Outlook and conclusions

The current CNMC is the result of the integration of Spain's main national regulatory authorities in various network industries and regulated sectors into the Competition Authority in 2013 (see Section I). The integration was criticised at the time. In the medium to longer term, it cannot be ruled out that a future legal reform will again separate the national regulatory authorities from the Competition Authority. This possibility has been discussed, although there does not currently appear to be momentum for it.

The CNMC is well aware that the formal guidance procedure enabling it to give clarity on the reportability of a merger is impaired by the lack of a binding deadline. This may perhaps change by dealing with the matter in the new legislation that will possibly be introduced to revert to the previous model of separation between competition enforcer and sector regulators.

The current economic crisis has triggered considerable financial difficulty for many companies in a country where tourism and transportation-related activities are very important to the economy. In this regard, the failing firm defence is acknowledged and may well apply to concentrations in the current circumstances, provided that it can be substantiated and evidenced appropriately. In the past, the CNMC has invoked the failing firm defence in restrictive circumstances only, and has avoided its use in temporary crisis situations (e.g., the Antena 3/La Sexta merger).16 However, the CNMC continues to be sceptical of this line of defence, even in the current climate.

Another area that overlaps with merger control, and that is directly related to concentrations, is that of foreign direct investment (FDI) screening.
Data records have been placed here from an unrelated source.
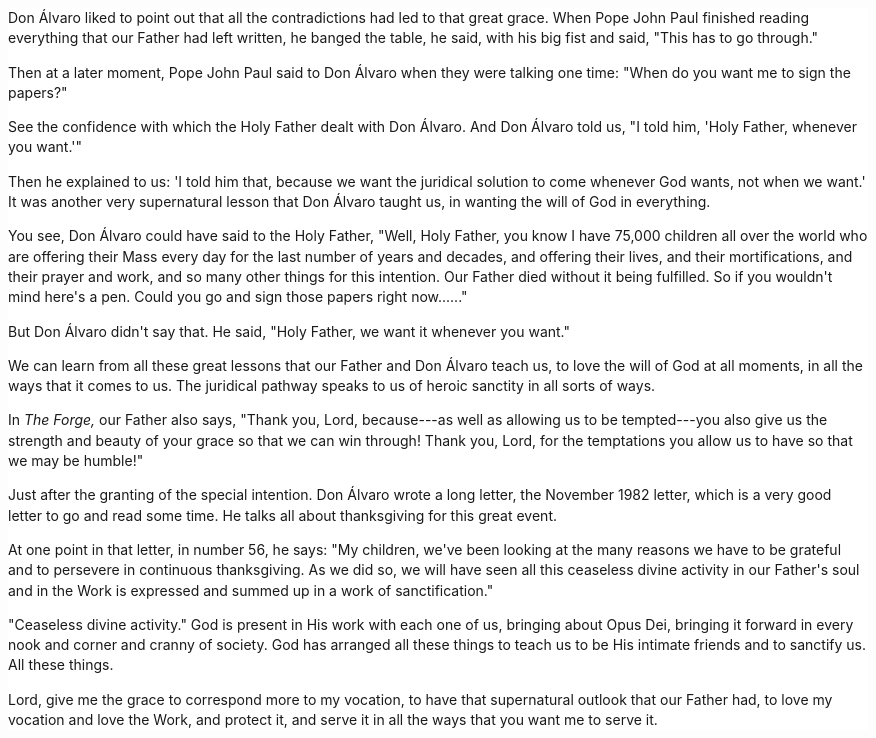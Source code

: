 Don Álvaro liked to point out that all the contradictions had led to
that great grace. When Pope John Paul finished reading everything that
our Father had left written, he banged the table, he said, with his big
fist and said, "This has to go through."

Then at a later moment, Pope John Paul said to Don Álvaro when they were
talking one time: "When do you want me to sign the papers?"

See the confidence with which the Holy Father dealt with Don Álvaro. And
Don Álvaro told us, "I told him, 'Holy Father, whenever you want.'"

Then he explained to us: 'I told him that, because we want the juridical
solution to come whenever God wants, not when we want.' It was another
very supernatural lesson that Don Álvaro taught us, in wanting the will
of God in everything.

You see, Don Álvaro could have said to the Holy Father, "Well, Holy
Father, you know I have 75,000 children all over the world who are
offering their Mass every day for the last number of years and decades,
and offering their lives, and their mortifications, and their prayer and
work, and so many other things for this intention. Our Father died
without it being fulfilled. So if you wouldn\'t mind here\'s a pen.
Could you go and sign those papers right now......"

But Don Álvaro didn\'t say that. He said, "Holy Father, we want it
whenever you want."

We can learn from all these great lessons that our Father and Don Álvaro
teach us, to love the will of God at all moments, in all the ways that
it comes to us. The juridical pathway speaks to us of heroic sanctity in
all sorts of ways.

In *The Forge,* our Father also says, "Thank you, Lord, because---as
well as allowing us to be tempted---you also give us the strength and
beauty of your grace so that we can win through! Thank you, Lord, for
the temptations you allow us to have so that we may be humble!"

Just after the granting of the special intention. Don Álvaro wrote a
long letter, the November 1982 letter, which is a very good letter to go
and read some time. He talks all about thanksgiving for this great
event.

At one point in that letter, in number 56, he says: "My children, we\'ve
been looking at the many reasons we have to be grateful and to persevere
in continuous thanksgiving. As we did so, we will have seen all this
ceaseless divine activity in our Father\'s soul and in the Work is
expressed and summed up in a work of sanctification."

"Ceaseless divine activity." God is present in His work with each one of
us, bringing about Opus Dei, bringing it forward in every nook and
corner and cranny of society. God has arranged all these things to teach
us to be His intimate friends and to sanctify us. All these things.

Lord, give me the grace to correspond more to my vocation, to have that
supernatural outlook that our Father had, to love my vocation and love
the Work, and protect it, and serve it in all the ways that you want me
to serve it.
In April 2020, the government introduced a new FDI screening regime, which is very broad in scope and which, like merger control, requires clearance prior to the closing of an acquisition, under penalty of fines of up to the consideration of the transaction. The FDI regime has been reformed several times since its inception in April 2020. At the time of writing, there is a draft implementing regulation for the FDI law that should provide greater detail as to its scope and procedures. However, this remains a draft, implying that the FDI regime poses serious issues of interpretation, pending the approval of the definitive text of the implementing regulation; therefore, careful advice is required.

In conclusion, no radical changes are, in principle, to be expected in the merger control arena in Spain, with the qualification of the limited changes likely to arise (primarily but perhaps not exclusively) at the institutional enforcement level if the CNMC goes back to its previous form (with the competition and regulatory authorities separated again). The CNMC or its successor is likely to continue to enforce competition policy vigorously, including merger control laws. Going forward, it cannot be ruled out, perhaps, that the CNMC will include individuals in fines for gun-jumping, in line with the trend in antitrust enforcement cases, and might also increase the amount of fines, in line with the apparent trend at European Commission level and in neighbouring countries such as France.